> [What is needed]: Find the line containing "- Google Fonts" in the listing below. Repeat it exactly, along with each following line up to and including the one containing "Mozilla Public License 2.0".

> [Dataset excerpts]:
──────────────────────────────
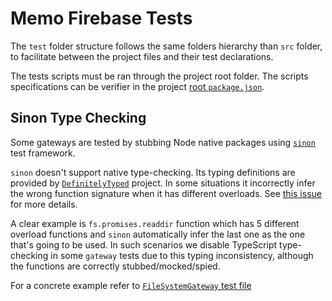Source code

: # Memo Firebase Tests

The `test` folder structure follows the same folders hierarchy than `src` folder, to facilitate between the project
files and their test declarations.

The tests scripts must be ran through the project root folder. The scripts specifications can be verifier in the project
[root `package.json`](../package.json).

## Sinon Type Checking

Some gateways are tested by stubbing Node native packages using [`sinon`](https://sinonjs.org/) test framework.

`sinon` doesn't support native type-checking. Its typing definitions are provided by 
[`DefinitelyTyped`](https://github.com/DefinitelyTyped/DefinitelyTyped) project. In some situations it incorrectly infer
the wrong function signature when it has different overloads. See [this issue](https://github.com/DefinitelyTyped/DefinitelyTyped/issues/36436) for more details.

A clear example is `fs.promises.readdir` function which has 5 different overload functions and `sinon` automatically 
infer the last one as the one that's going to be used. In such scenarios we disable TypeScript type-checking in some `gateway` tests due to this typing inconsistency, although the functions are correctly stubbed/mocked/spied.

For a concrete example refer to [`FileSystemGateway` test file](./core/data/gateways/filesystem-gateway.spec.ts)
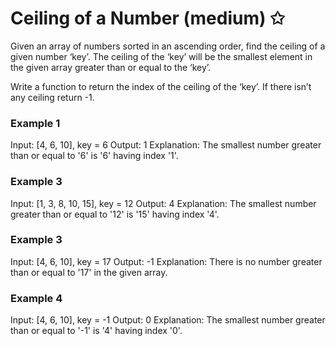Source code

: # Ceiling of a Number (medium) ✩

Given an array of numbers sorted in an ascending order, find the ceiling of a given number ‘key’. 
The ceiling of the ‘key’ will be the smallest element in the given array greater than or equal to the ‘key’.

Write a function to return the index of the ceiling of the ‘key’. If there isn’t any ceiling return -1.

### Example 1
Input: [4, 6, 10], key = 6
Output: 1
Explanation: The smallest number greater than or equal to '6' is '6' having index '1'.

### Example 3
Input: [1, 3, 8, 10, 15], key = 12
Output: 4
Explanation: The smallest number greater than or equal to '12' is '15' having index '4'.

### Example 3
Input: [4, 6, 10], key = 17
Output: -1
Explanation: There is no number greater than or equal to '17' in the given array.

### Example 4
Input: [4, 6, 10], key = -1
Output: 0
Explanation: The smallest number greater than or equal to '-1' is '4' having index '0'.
──────────────────────────────
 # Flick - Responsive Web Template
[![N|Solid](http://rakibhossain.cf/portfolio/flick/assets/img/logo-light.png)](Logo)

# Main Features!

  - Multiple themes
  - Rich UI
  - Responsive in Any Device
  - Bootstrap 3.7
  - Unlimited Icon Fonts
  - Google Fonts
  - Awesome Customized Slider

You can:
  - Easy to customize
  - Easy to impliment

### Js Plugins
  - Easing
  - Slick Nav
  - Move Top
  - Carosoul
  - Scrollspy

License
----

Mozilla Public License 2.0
──────────────────────────────
> [Output below]:
  - Google Fonts
  - Awesome Customized Slider

You can:
  - Easy to customize
  - Easy to impliment

### Js Plugins
  - Easing
  - Slick Nav
  - Move Top
  - Carosoul
  - Scrollspy

License
----

Mozilla Public License 2.0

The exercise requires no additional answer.